É de se lembrar que o Poder Executivo, politicamente, não representa o povo por inteiro, mas apenas sua maioria e, nos casos em que o Chefe do Executivo foi eleito em  2º turno, nem a maioria.

Por outro lado, o Poder Judiciário é apenas um poder técnico, sendo a Suprema Corte escolhida por um homem só, o Presidente da República.

A totalidade da representação popular está no Parlamento, constituído que é por representantes do povo favoráveis ao governo e daqueles contrários a seus detentores. Pode não ser o ideal, mas representa a vontade de toda a sociedade.

Ora, nas três Constituições bolivarianas, o Legislativo é amesquinhado, ao ponto de, na Carta Venezuelana, poder declinar de sua competência, transferindo-a para o chefe do Executivo. Os plebiscitos e referendos, nestas Constituições, podem ser convocados pelo Presidente. No Equador, o Presidente pode dissolver o Parlamento, mas, se este o  destituir, dissolve-se automaticamente. Na Bolívia, a Suprema Corte é eleita pelo povo, cuja manipulação pelo Executivo não é difícil.
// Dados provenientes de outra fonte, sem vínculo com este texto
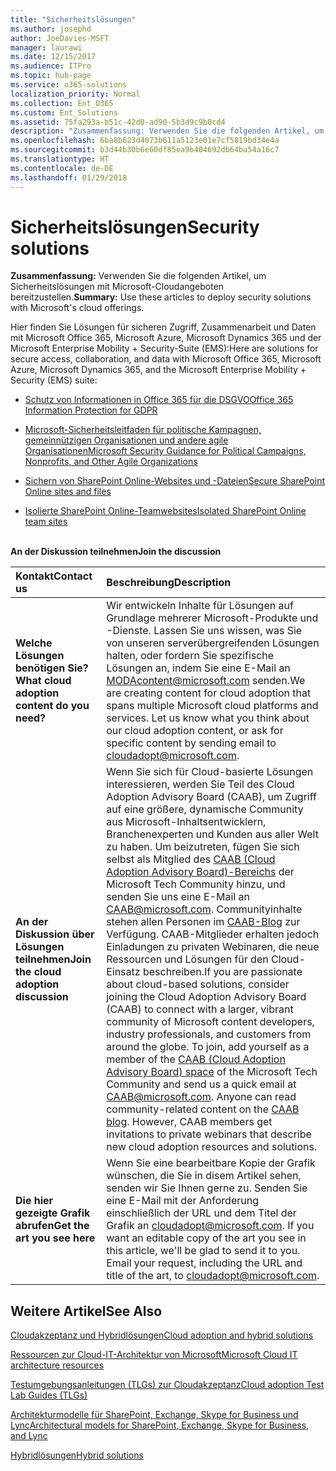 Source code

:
 ```yaml
---
title: "Sicherheitslösungen"
ms.author: josephd
author: JoeDavies-MSFT
manager: laurawi
ms.date: 12/15/2017
ms.audience: ITPro
ms.topic: hub-page
ms.service: o365-solutions
localization_priority: Normal
ms.collection: Ent_O365
ms.custom: Ent_Solutions
ms.assetid: 75fa293a-b51c-42d0-ad90-5b3d9c9b0cd4
description: "Zusammenfassung: Verwenden Sie die folgenden Artikel, um Sicherheitslösungen mit Microsoft-Cloudangeboten bereitzustellen."
ms.openlocfilehash: 6ba8b623d4073b611a5123e01e7cf5819bd34e4a
ms.sourcegitcommit: b3d44b30b6e60df85ea9b404692db64ba54a16c7
ms.translationtype: HT
ms.contentlocale: de-DE
ms.lasthandoff: 01/29/2018
---
```

# <a name="security-solutions"></a><span data-ttu-id="148cc-103">Sicherheitslösungen</span><span class="sxs-lookup"><span data-stu-id="148cc-103">Security solutions</span></span>

 <span data-ttu-id="148cc-104">**Zusammenfassung:** Verwenden Sie die folgenden Artikel, um Sicherheitslösungen mit Microsoft-Cloudangeboten bereitzustellen.</span><span class="sxs-lookup"><span data-stu-id="148cc-104">**Summary:** Use these articles to deploy security solutions with Microsoft's cloud offerings.</span></span>
  
<span data-ttu-id="148cc-105">Hier finden Sie Lösungen für sicheren Zugriff, Zusammenarbeit und Daten mit Microsoft Office 365, Microsoft Azure, Microsoft Dynamics 365 und der Microsoft Enterprise Mobility + Security-Suite (EMS):</span><span class="sxs-lookup"><span data-stu-id="148cc-105">Here are solutions for secure access, collaboration, and data with Microsoft Office 365, Microsoft Azure, Microsoft Dynamics 365, and the Microsoft Enterprise Mobility + Security (EMS) suite:</span></span>

- [<span data-ttu-id="148cc-106">Schutz von Informationen in Office 365 für die DSGVO</span><span class="sxs-lookup"><span data-stu-id="148cc-106">Office 365 Information Protection for GDPR</span></span>](office-365-information-protection-for-gdpr.md)
  
- [<span data-ttu-id="148cc-107">Microsoft-Sicherheitsleitfaden für politische Kampagnen, gemeinnützigen Organisationen und andere agile Organisationen</span><span class="sxs-lookup"><span data-stu-id="148cc-107">Microsoft Security Guidance for Political Campaigns, Nonprofits, and Other Agile Organizations</span></span>](microsoft-security-guidance-for-political-campaigns-nonprofits-and-other-agile-o.md)
    
- [<span data-ttu-id="148cc-108">Sichern von SharePoint Online-Websites und -Dateien</span><span class="sxs-lookup"><span data-stu-id="148cc-108">Secure SharePoint Online sites and files</span></span>](secure-sharepoint-online-sites-and-files.md)
    
- [<span data-ttu-id="148cc-109">Isolierte SharePoint Online-Teamwebsites</span><span class="sxs-lookup"><span data-stu-id="148cc-109">Isolated SharePoint Online team sites</span></span>](isolated-sharepoint-online-team-sites.md)
<br/><br/>
    
<span data-ttu-id="148cc-110">**An der Diskussion teilnehmen**</span><span class="sxs-lookup"><span data-stu-id="148cc-110">**Join the discussion**</span></span>

|<span data-ttu-id="148cc-111">**Kontakt**</span><span class="sxs-lookup"><span data-stu-id="148cc-111">**Contact us**</span></span>|<span data-ttu-id="148cc-112">**Beschreibung**</span><span class="sxs-lookup"><span data-stu-id="148cc-112">**Description**</span></span>|
|:-----|:-----|
|<span data-ttu-id="148cc-113">**Welche Lösungen benötigen Sie?**</span><span class="sxs-lookup"><span data-stu-id="148cc-113">**What cloud adoption content do you need?**</span></span> <br/> |<span data-ttu-id="148cc-p101">Wir entwickeln Inhalte für Lösungen auf Grundlage mehrerer Microsoft-Produkte und -Dienste. Lassen Sie uns wissen, was Sie von unseren serverübergreifenden Lösungen halten, oder fordern Sie spezifische Lösungen an, indem Sie eine E-Mail an [MODAcontent@microsoft.com](mailto:cloudadopt@microsoft.com?Subject=[Cloud%20Adoption%20Content%20Feedback]:%20) senden.</span><span class="sxs-lookup"><span data-stu-id="148cc-p101">We are creating content for cloud adoption that spans multiple Microsoft cloud platforms and services. Let us know what you think about our cloud adoption content, or ask for specific content by sending email to [cloudadopt@microsoft.com](mailto:cloudadopt@microsoft.com?Subject=[Cloud%20Adoption%20Content%20Feedback]:%20).  </span></span><br/> |
|<span data-ttu-id="148cc-116">**An der Diskussion über Lösungen teilnehmen**</span><span class="sxs-lookup"><span data-stu-id="148cc-116">**Join the cloud adoption discussion**</span></span> <br/> |<span data-ttu-id="148cc-p102">Wenn Sie sich für Cloud-basierte Lösungen interessieren, werden Sie Teil des Cloud Adoption Advisory Board (CAAB), um Zugriff auf eine größere, dynamische Community aus Microsoft-Inhaltsentwicklern, Branchenexperten und Kunden aus aller Welt zu haben. Um beizutreten, fügen Sie sich selbst als Mitglied des [CAAB (Cloud Adoption Advisory Board)-Bereichs](https://aka.ms/caab) der Microsoft Tech Community hinzu, und senden Sie uns eine E-Mail an [CAAB@microsoft.com](mailto:caab@microsoft.com?Subject=I%20just%20joined%20the%20Cloud%20Adoption%20Advisory%20Board!). Communityinhalte stehen allen Personen im [CAAB-Blog](https://blogs.technet.com/b/solutions_advisory_board/) zur Verfügung. CAAB-Mitglieder erhalten jedoch Einladungen zu privaten Webinaren, die neue Ressourcen und Lösungen für den Cloud-Einsatz beschreiben.</span><span class="sxs-lookup"><span data-stu-id="148cc-p102">If you are passionate about cloud-based solutions, consider joining the Cloud Adoption Advisory Board (CAAB) to connect with a larger, vibrant community of Microsoft content developers, industry professionals, and customers from around the globe. To join, add yourself as a member of the [CAAB (Cloud Adoption Advisory Board) space](https://aka.ms/caab) of the Microsoft Tech Community and send us a quick email at [CAAB@microsoft.com](mailto:caab@microsoft.com?Subject=I%20just%20joined%20the%20Cloud%20Adoption%20Advisory%20Board!). Anyone can read community-related content on the [CAAB blog](https://blogs.technet.com/b/solutions_advisory_board/). However, CAAB members get invitations to private webinars that describe new cloud adoption resources and solutions.  </span></span><br/> |
|<span data-ttu-id="148cc-120">**Die hier gezeigte Grafik abrufen**</span><span class="sxs-lookup"><span data-stu-id="148cc-120">**Get the art you see here**</span></span> <br/> |<span data-ttu-id="148cc-p103">Wenn Sie eine bearbeitbare Kopie der Grafik wünschen, die Sie in disem Artikel sehen, senden wir Sie Ihnen gerne zu. Senden Sie eine E-Mail mit der Anforderung einschließlich der URL und dem Titel der Grafik an [cloudadopt@microsoft.com](mailto:cloudadopt@microsoft.com?subject=[Art%20Request]:%20).  </span><span class="sxs-lookup"><span data-stu-id="148cc-p103">If you want an editable copy of the art you see in this article, we'll be glad to send it to you. Email your request, including the URL and title of the art, to [cloudadopt@microsoft.com](mailto:cloudadopt@microsoft.com?subject=[Art%20Request]:%20).  </span></span><br/> |
   
## <a name="see-also"></a><span data-ttu-id="148cc-123">Weitere Artikel</span><span class="sxs-lookup"><span data-stu-id="148cc-123">See Also</span></span>

[<span data-ttu-id="148cc-124">Cloudakzeptanz und Hybridlösungen</span><span class="sxs-lookup"><span data-stu-id="148cc-124">Cloud adoption and hybrid solutions</span></span>](cloud-adoption-and-hybrid-solutions.md)
  
[<span data-ttu-id="148cc-125">Ressourcen zur Cloud-IT-Architektur von Microsoft</span><span class="sxs-lookup"><span data-stu-id="148cc-125">Microsoft Cloud IT architecture resources</span></span>](microsoft-cloud-it-architecture-resources.md)
  
[<span data-ttu-id="148cc-126">Testumgebungsanleitungen (TLGs) zur Cloudakzeptanz</span><span class="sxs-lookup"><span data-stu-id="148cc-126">Cloud adoption Test Lab Guides (TLGs)</span></span>](cloud-adoption-test-lab-guides-tlgs.md)
  
[<span data-ttu-id="148cc-127">Architekturmodelle für SharePoint, Exchange, Skype for Business und Lync</span><span class="sxs-lookup"><span data-stu-id="148cc-127">Architectural models for SharePoint, Exchange, Skype for Business, and Lync</span></span>](architectural-models-for-sharepoint-exchange-skype-for-business-and-lync.md)
  
[<span data-ttu-id="148cc-128">Hybridlösungen</span><span class="sxs-lookup"><span data-stu-id="148cc-128">Hybrid solutions</span></span>](hybrid-solutions.md)


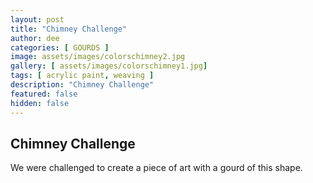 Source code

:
 ```yaml
---
layout: post
title: "Chimney Challenge"
author: dee
categories: [ GOURDS ]
image: assets/images/colorschimney2.jpg
gallery: [ assets/images/colorschimney1.jpg]
tags: [ acrylic paint, weaving ]
description: "Chimney Challenge"
featured: false
hidden: false
---
```


## Chimney Challenge

We were challenged to create a piece of art with a gourd of this shape.

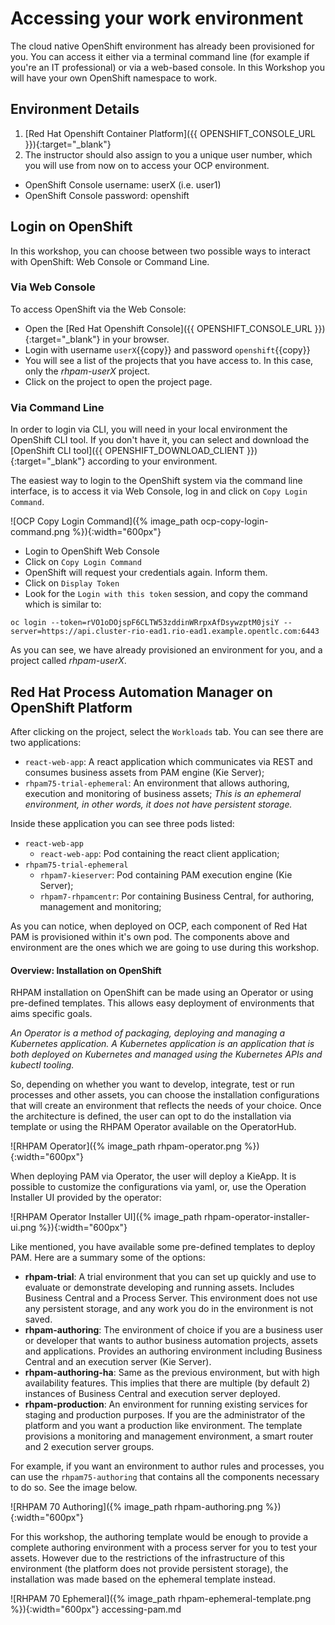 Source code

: # Accessing your work environment

The cloud native OpenShift environment has already been provisioned for you. You can access it either via a terminal command line (for example if you're an IT professional) or via a web-based console. In this Workshop you will have your own OpenShift namespace to work.

## Environment Details

1. [Red Hat Openshift Container Platform]({{ OPENSHIFT_CONSOLE_URL }}){:target="_blank"}
2. The instructor should also assign to you a unique user number, which you will use from now on to access your OCP environment.
  - OpenShift Console username: userX (i.e. user1)
  - OpenShift Console password: openshift

## Login on OpenShift

In this workshop, you can choose between two possible ways to interact with OpenShift: Web Console or Command Line.

### Via Web Console

To access OpenShift via the Web Console:

- Open the [Red Hat Openshift Console]({{ OPENSHIFT_CONSOLE_URL }}){:target="_blank"} in your browser.
- Login with username `userX`{{copy}} and password `openshift`{{copy}}
- You will see a list of the projects that you have access to. In this case, only the _rhpam-userX_ project.
- Click on the project to open the project page.

### Via Command Line

In order to login via CLI, you will need in your local environment the OpenShift CLI tool. If you don't have it, you can select and download the [OpenShift CLI tool]({{ OPENSHIFT_DOWNLOAD_CLIENT }}){:target="_blank"} according to your environment.

The easiest way to login to the OpenShift system via the command line interface, is to access it via Web Console, log in and click on `Copy Login Command`.

![OCP Copy Login Command]({% image_path ocp-copy-login-command.png %}){:width="600px"}

- Login to OpenShift Web Console
- Click on `Copy Login Command`
- OpenShift will request your credentials again. Inform them.
- Click on `Display Token`
- Look for the `Login with this token` session, and copy the command which is similar to:

```
oc login --token=rVO1oDOjspF6CLTW53zddinWRrpxAfDsywzptM0jsiY --server=https://api.cluster-rio-ead1.rio-ead1.example.opentlc.com:6443
```

As you can see, we have already provisioned an environment for you, and a project called _rhpam-userX_.

## Red Hat Process Automation Manager on OpenShift Platform

After clicking on the project, select the `Workloads` tab. You can see there are two applications:
  - `react-web-app`: A react application which communicates via REST and consumes business assets from PAM engine (Kie Server);
  - `rhpam75-trial-ephemeral`: An environment that allows authoring, execution and monitoring of business assets; _This is an ephemeral environment, in other words, it does not have persistent storage._

Inside these application you can see three pods listed:

  - `react-web-app`
    - `react-web-app`: Pod containing the react client application;
  - `rhpam75-trial-ephemeral`
    - `rhpam7-kieserver`: Pod containing PAM execution engine (Kie Server);
    - `rhpam7-rhpamcentr`: Por containing Business Central, for authoring, management and monitoring;

As you can notice, when deployed on OCP, each component of Red Hat PAM is provisioned within it's own pod. The components above and environment are the ones which we are going to use during this workshop.

<!-- ### Provisioning PAM from scratch

The Workloads page shows the  current working environment provisioned for you. But what if you have special needs of tools and components? Or you simply want to know what you are working on.

Let's go ahead and create a whole new project using Red Hat PAM Templates and starting a new deployment based on your requirements.

RHPAM 7.5 brings with it an OpenShift operator that can simplify the installation process. The operator creates for the deployed environment an YAML, and based on it, it ensures that the environment remains consistent in all times.  
 -->
<!---
#### RHPAM Operator

 Since Red Hat PAM 7.5, Red Hat PAM brings OpenShift Operators to help on easily deploying new instances. Let's use the provided operator to create a new environment.

 [#TODO] will require pre-provisioning the operator in each user namespace;

//// -->

#### Overview: Installation on OpenShift

RHPAM installation on OpenShift can be made using an Operator or using pre-defined templates. This allows easy deployment of environments that aims specific goals.

_An Operator is a method of packaging, deploying and managing a Kubernetes application. A Kubernetes application is an application that is both deployed on Kubernetes and managed using the Kubernetes APIs and kubectl tooling._

So, depending on whether you want to develop, integrate, test or run processes and other assets, you can choose the installation configurations that will create an environment that reflects the needs of your choice. Once the architecture is defined, the user can opt to do the installation via template or using the RHPAM Operator available on the OperatorHub.

![RHPAM Operator]({% image_path rhpam-operator.png %}){:width="600px"}

When deploying PAM via Operator, the user will deploy a KieApp. It is possible to customize the configurations via yaml, or, use the Operation Installer UI provided by the operator:

![RHPAM Operator Installer UI]({% image_path rhpam-operator-installer-ui.png %}){:width="600px"}

Like mentioned, you have available some pre-defined templates to deploy PAM. Here are a summary some of the options:

- **rhpam-trial**: A trial environment that you can set up quickly and use to evaluate or demonstrate developing and running assets. Includes Business Central and a Process Server. This environment does not use any persistent storage, and any work you do in the environment is not saved.
- **rhpam-authoring**: The environment of choice if you are a business user or developer that wants to author business automation projects, assets and applications. Provides an authoring environment including Business Central and an execution server (Kie Server).
- **rhpam-authoring-ha**: Same as the previous environment, but with high availability features. This implies that there are multiple (by default 2) instances of Business Central and execution server deployed.
- **rhpam-production**: An environment for running existing services for staging and production purposes. If you are the administrator of the platform and you want a production like environment. The template provisions a monitoring and management environment, a smart router and 2 execution server groups.

<!-- What kind of environment is right for you, depends on your requirements:

- In which deployment environment is the platform going to be provisioned?
  - Is the environment planned for process and/or rules development?
  - Is the environment planned for integration testing?
  - Is the environment planned to be a production environment?
- What kind of deployment architecture and methodology do you prefer?
  - Do you want to be able to install and update process definitions and rules via the management console?
  - Do you use the concept of immutable containers, and thus don't allow the provisioning of applications through the management console?
- Do you have a requirement for high availability of the platform?
- What kind of database do you want to integrate with? -->

For example, if you want an environment to author rules and processes, you can use the `rhpam75-authoring` that contains all the components necessary to do so. See the image below.

![RHPAM 70 Authoring]({% image_path rhpam-authoring.png %}){:width="600px"}

For this workshop, the authoring template would be enough to provide a complete authoring environment with a process server for you to test your assets. However due to the restrictions of the infrastructure of this environment (the platform does not provide persistent storage), the installation was made based on the ephemeral template instead.

![RHPAM 70 Ephemeral]({% image_path rhpam-ephemeral-template.png %}){:width="600px"}
accessing-pam.md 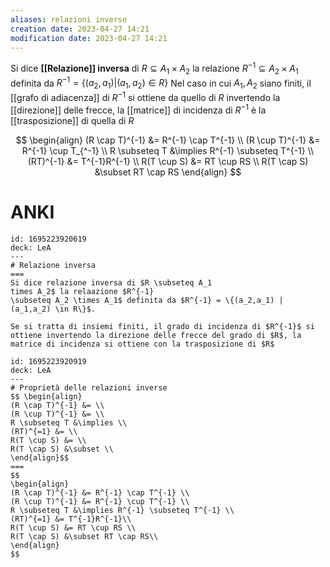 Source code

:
 ```yaml
---
aliases: relazioni inverse
creation date: 2023-04-27 14:21
modification date: 2023-04-27 14:21
---
```


Si dice **[[Relazione]] inversa** di $R \subseteq A_{1} \times A_{2}$ la relazione $R^{-1} \subseteq A_{2} \times A_{1}$ definita da $R^{-1} = \{ (a_{2},a_{1}) | (a_{1},a_{2}) \in R \}$
Nel caso in cui $A_{1},A_{2}$ siano finiti, il [[grafo di adiacenza]] di $R^{-1}$ si ottiene da quello di $R$ invertendo la [[direzione]] delle frecce, la [[matrice]] di incidenza di $R^{-1}$ è la [[trasposizione]] di quella di $R$



$$ \begin{align}
(R \cap T)^{-1} &= R^{-1} \cap T^{-1} \\
(R \cup T)^{-1} &= R^{-1} \cup T_{^-1} \\
R \subseteq T &\implies R^{-1} \subseteq T^{-1} \\
(RT)^{-1} &= T^{-1}R^{-1} \\
R(T \cup S) &= RT \cup RS \\
R(T \cap S) &\subset RT \cap RS
\end{align} $$

# ANKI

```anki
id: 1695223920619
deck: LeA
---
# Relazione inversa
===
Si dice relazione inversa di $R \subseteq A_1 
times A_2$ la relaazione $R^{-1} 
\subseteq A_2 \times A_1$ definita da $R^{-1} = \{(a_2,a_1) | (a_1,a_2) \in R\}$.

Se si tratta di insiemi finiti, il grado di incidenza di $R^{-1}$ si ottiene invertendo la direzione delle frecce del grado di $R$, la matrice di incidenza si ottiene con la trasposizione di $R$
```


```anki
id: 1695223920919
deck: LeA
---
# Proprietà delle relazioni inverse
$$ \begin{align}
(R \cap T)^{-1} &= \\
(R \cup T)^{-1} &= \\
R \subseteq T &\implies \\
(RT)^{=1} &= \\
R(T \cup S) &= \\
R(T \cap S) &\subset \\
\end{align}$$
===
$$
\begin{align}
(R \cap T)^{-1} &= R^{-1} \cap T^{-1} \\
(R \cup T)^{-1} &= R^{-1} \cup T^{-1} \\
R \subseteq T &\implies R^{-1} \subseteq T^{-1} \\
(RT)^{=1} &= T^{-1}R^{-1}\\
R(T \cup S) &= RT \cup RS \\
R(T \cap S) &\subset RT \cap RS\\
\end{align}
$$
```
É que tais modelos conformam um sistema político de dois poderes principais e três poderes secundários, a saber: o Executivo e o povo, os principais, e o Judiciário, Legislativo e Ministério Público, secundários.

Ora, como o povo é facilmente manipulado, em regimes de Executivo forte, os modelos dos três países têm um único Poder,  sendo a população  facilmente enganada. Não se pode esquecer que o culto povo alemão foi envolvido por Hitler, o mesmo acontecendo com o povo italiano por Mussolini,  para não falar dos russos, nos tempos de Stálin.

Ora, o referido decreto pretende substituir a democracia das urnas por aquela dirigida pelo Executivo, com seus grupos enquistados em cada Ministério. Se o Conselho da Comunicação Social entender que deve haver controle da mídia, o Executivo, prazeirosamente, dirá que o fará, pois esta é a “vontade dos representantes da sociedade civil organizada”!!!

A veiculação do Decreto, em momento no qual torna-se evidente o clamoroso fracasso da política econômica do governo Dilma, obrigará um futuro Presidente, se sério e competente, a realizar um forte ajuste de contas.
Se decidir extinguir os Conselhos, poderá ser acusado de estar “agindo contra o povo”, e, se os mantiver, terá dificuldades de governar.

Na eventualidade de ser a Presidente reeleita, poderá impor seus sonhos guerrilheiros, que ficaram claros, quando, em atitude de adoração cívica, na recente visita a Fidel Castro, teve estampada sua fotografia com o sangrento ditador cubano.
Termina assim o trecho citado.